The Lovable Douche
Anne Victoria Clark, writing for Vulture, has a great profile of AEW wrestler, Maxwell Jacob Friedman (a.k.a. MJF).
In the world of professional wrestling, shoot is a term for a performer going off script — usually in a very bad way. When CM Punk, star of three-year-old wrestling promotion AEW, decided to start hurling insults at AEW management during a press conference in September and followed it up with a very real locker-room altercation, it was a shoot — one that would get Punk indefinitely suspended and his AEW World Championship title vacated. This kicked off a tournament to crown a new face of the promotion, during which one of the company’s biggest villains, Maxwell Jacob Friedman (a.k.a. MJF) has emerged as its biggest hero.

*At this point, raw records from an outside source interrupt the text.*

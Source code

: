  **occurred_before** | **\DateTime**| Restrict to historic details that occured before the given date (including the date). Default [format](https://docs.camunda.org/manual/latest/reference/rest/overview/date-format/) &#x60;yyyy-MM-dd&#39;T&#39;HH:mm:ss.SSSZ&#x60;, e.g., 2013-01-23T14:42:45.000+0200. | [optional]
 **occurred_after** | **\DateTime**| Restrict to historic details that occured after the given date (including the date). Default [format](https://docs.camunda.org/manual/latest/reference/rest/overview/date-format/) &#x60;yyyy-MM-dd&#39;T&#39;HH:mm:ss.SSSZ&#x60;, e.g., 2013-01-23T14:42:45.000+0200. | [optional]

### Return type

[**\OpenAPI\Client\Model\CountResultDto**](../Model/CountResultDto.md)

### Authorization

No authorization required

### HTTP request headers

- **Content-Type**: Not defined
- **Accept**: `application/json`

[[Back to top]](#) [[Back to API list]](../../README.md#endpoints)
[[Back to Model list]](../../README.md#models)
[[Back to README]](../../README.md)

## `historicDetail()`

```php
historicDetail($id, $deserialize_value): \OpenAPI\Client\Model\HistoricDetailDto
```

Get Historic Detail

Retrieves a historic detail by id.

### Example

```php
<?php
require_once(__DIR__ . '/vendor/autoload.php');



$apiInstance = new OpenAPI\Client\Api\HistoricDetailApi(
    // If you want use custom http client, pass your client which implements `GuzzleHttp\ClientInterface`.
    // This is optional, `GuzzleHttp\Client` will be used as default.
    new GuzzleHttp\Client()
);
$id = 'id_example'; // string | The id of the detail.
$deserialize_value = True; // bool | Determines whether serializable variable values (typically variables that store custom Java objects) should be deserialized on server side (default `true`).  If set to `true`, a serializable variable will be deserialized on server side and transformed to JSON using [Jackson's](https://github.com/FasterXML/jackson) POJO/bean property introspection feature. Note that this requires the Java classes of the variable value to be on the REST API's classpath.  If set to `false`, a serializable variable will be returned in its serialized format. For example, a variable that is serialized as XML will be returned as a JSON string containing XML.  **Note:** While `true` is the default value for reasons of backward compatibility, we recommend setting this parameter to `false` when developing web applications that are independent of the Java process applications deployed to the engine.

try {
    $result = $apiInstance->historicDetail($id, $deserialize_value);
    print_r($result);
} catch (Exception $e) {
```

Friedman’s persona in the ring is, to put it bluntly, that of an asshole. He wears a Burberry scarf all the time. His tag line is “I’m better than you, and you know it.” He calls people “poors.” He constantly refers to himself as a “generational talent” and “the devil” (his fans are “devil worshippers”). And perhaps worst of all, he’s proudly from Long Island. Parents bring their children to gleefully be insulted by him, fans wait in line for him to scowl in photos and call them names, and people deliberately troll him and bring him homemade gifts to ruin. (In one video, after he drops a fan’s autograph sheet and storms off, the fan yells out, “That’s better than an autograph, bro. You’re the man!”)
I was lucky enough to have met MJF when he was out of character and I found him to be a delightful, smart, and charismatic individual. He was very high on AEW and what the company could create.